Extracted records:
______

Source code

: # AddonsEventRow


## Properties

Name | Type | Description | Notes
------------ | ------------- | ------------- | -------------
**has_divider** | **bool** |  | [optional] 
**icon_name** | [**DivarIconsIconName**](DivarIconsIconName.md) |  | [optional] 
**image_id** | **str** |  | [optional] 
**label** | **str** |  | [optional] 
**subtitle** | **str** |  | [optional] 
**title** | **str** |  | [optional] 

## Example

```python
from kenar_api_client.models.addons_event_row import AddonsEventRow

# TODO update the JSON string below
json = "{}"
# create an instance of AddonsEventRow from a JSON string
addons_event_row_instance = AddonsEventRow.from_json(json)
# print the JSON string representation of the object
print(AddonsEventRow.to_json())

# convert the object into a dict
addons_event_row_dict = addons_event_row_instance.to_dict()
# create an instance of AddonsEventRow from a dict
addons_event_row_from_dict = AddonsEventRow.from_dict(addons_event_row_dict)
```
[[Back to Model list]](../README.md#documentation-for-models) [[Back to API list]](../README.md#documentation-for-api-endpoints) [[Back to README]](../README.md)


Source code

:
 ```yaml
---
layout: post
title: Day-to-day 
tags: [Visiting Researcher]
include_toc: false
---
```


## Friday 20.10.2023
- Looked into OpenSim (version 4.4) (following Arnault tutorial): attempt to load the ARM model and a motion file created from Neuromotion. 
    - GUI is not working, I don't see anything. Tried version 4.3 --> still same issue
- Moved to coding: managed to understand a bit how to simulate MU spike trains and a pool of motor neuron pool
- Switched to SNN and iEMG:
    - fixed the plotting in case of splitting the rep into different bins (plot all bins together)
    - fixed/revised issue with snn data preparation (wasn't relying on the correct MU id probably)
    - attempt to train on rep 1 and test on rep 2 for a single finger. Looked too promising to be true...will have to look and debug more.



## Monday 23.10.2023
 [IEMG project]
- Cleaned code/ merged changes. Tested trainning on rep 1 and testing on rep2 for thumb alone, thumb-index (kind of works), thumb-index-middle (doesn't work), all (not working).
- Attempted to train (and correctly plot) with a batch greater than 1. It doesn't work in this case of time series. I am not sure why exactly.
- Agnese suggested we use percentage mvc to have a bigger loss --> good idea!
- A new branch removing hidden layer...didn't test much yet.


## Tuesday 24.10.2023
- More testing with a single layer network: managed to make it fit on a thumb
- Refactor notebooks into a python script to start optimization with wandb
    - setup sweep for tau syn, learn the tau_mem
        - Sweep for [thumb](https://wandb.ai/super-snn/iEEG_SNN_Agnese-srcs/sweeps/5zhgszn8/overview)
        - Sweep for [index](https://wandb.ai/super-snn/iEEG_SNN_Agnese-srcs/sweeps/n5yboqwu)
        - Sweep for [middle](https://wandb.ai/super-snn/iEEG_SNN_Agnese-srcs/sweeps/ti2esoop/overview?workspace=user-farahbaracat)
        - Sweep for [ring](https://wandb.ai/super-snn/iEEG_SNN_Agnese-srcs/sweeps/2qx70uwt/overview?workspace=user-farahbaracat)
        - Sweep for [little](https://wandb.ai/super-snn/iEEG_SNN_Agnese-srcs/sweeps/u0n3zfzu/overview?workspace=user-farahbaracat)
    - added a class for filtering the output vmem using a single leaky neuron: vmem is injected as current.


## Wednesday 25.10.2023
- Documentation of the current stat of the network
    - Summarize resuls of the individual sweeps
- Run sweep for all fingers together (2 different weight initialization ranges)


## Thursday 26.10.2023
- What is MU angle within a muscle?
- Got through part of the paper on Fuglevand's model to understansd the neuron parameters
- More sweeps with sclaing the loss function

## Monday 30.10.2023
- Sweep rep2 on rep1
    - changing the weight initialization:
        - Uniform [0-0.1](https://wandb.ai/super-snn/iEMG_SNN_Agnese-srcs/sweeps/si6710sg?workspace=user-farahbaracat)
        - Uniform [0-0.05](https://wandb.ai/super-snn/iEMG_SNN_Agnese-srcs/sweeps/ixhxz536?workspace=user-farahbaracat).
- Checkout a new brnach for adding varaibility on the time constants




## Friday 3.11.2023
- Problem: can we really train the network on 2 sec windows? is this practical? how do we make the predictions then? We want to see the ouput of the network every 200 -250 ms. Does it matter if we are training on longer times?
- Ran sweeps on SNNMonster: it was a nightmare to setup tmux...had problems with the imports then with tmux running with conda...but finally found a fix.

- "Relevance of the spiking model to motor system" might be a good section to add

______

All of the entries above need to be reproduced verbatim.

- **Task response**:
Source code

: # AddonsEventRow


## Properties

Name | Type | Description | Notes
------------ | ------------- | ------------- | -------------
**has_divider** | **bool** |  | [optional] 
**icon_name** | [**DivarIconsIconName**](DivarIconsIconName.md) |  | [optional] 
**image_id** | **str** |  | [optional] 
**label** | **str** |  | [optional] 
**subtitle** | **str** |  | [optional] 
**title** | **str** |  | [optional] 

## Example

```python
from kenar_api_client.models.addons_event_row import AddonsEventRow

# TODO update the JSON string below
json = "{}"
# create an instance of AddonsEventRow from a JSON string
addons_event_row_instance = AddonsEventRow.from_json(json)
# print the JSON string representation of the object
print(AddonsEventRow.to_json())

# convert the object into a dict
addons_event_row_dict = addons_event_row_instance.to_dict()
# create an instance of AddonsEventRow from a dict
addons_event_row_from_dict = AddonsEventRow.from_dict(addons_event_row_dict)
```
[[Back to Model list]](../README.md#documentation-for-models) [[Back to API list]](../README.md#documentation-for-api-endpoints) [[Back to README]](../README.md)


Source code

:
 ```yaml
---
layout: post
title: Day-to-day 
tags: [Visiting Researcher]
include_toc: false
---
```


## Friday 20.10.2023
- Looked into OpenSim (version 4.4) (following Arnault tutorial): attempt to load the ARM model and a motion file created from Neuromotion. 
    - GUI is not working, I don't see anything. Tried version 4.3 --> still same issue
- Moved to coding: managed to understand a bit how to simulate MU spike trains and a pool of motor neuron pool
- Switched to SNN and iEMG:
    - fixed the plotting in case of splitting the rep into different bins (plot all bins together)
    - fixed/revised issue with snn data preparation (wasn't relying on the correct MU id probably)
    - attempt to train on rep 1 and test on rep 2 for a single finger. Looked too promising to be true...will have to look and debug more.



## Monday 23.10.2023
 [IEMG project]
- Cleaned code/ merged changes. Tested trainning on rep 1 and testing on rep2 for thumb alone, thumb-index (kind of works), thumb-index-middle (doesn't work), all (not working).
- Attempted to train (and correctly plot) with a batch greater than 1. It doesn't work in this case of time series. I am not sure why exactly.
- Agnese suggested we use percentage mvc to have a bigger loss --> good idea!
- A new branch removing hidden layer...didn't test much yet.


## Tuesday 24.10.2023
- More testing with a single layer network: managed to make it fit on a thumb
- Refactor notebooks into a python script to start optimization with wandb
    - setup sweep for tau syn, learn the tau_mem
        - Sweep for [thumb](https://wandb.ai/super-snn/iEEG_SNN_Agnese-srcs/sweeps/5zhgszn8/overview)
        - Sweep for [index](https://wandb.ai/super-snn/iEEG_SNN_Agnese-srcs/sweeps/n5yboqwu)
        - Sweep for [middle](https://wandb.ai/super-snn/iEEG_SNN_Agnese-srcs/sweeps/ti2esoop/overview?workspace=user-farahbaracat)
        - Sweep for [ring](https://wandb.ai/super-snn/iEEG_SNN_Agnese-srcs/sweeps/2qx70uwt/overview?workspace=user-farahbaracat)
        - Sweep for [little](https://wandb.ai/super-snn/iEEG_SNN_Agnese-srcs/sweeps/u0n3zfzu/overview?workspace=user-farahbaracat)
    - added a class for filtering the output vmem using a single leaky neuron: vmem is injected as current.


## Wednesday 25.10.2023
- Documentation of the current stat of the network
    - Summarize resuls of the individual sweeps
- Run sweep for all fingers together (2 different weight initialization ranges)


## Thursday 26.10.2023
- What is MU angle within a muscle?
- Got through part of the paper on Fuglevand's model to understansd the neuron parameters
- More sweeps with sclaing the loss function

## Monday 30.10.2023
- Sweep rep2 on rep1
    - changing the weight initialization:
        - Uniform [0-0.1](https://wandb.ai/super-snn/iEMG_SNN_Agnese-srcs/sweeps/si6710sg?workspace=user-farahbaracat)
        - Uniform [0-0.05](https://wandb.ai/super-snn/iEMG_SNN_Agnese-srcs/sweeps/ixhxz536?workspace=user-farahbaracat).
- Checkout a new brnach for adding varaibility on the time constants




## Friday 3.11.2023
- Problem: can we really train the network on 2 sec windows? is this practical? how do we make the predictions then? We want to see the ouput of the network every 200 -250 ms. Does it matter if we are training on longer times?
- Ran sweeps on SNNMonster: it was a nightmare to setup tmux...had problems with the imports then with tmux running with conda...but finally found a fix.

- "Relevance of the spiking model to motor system" might be a good section to add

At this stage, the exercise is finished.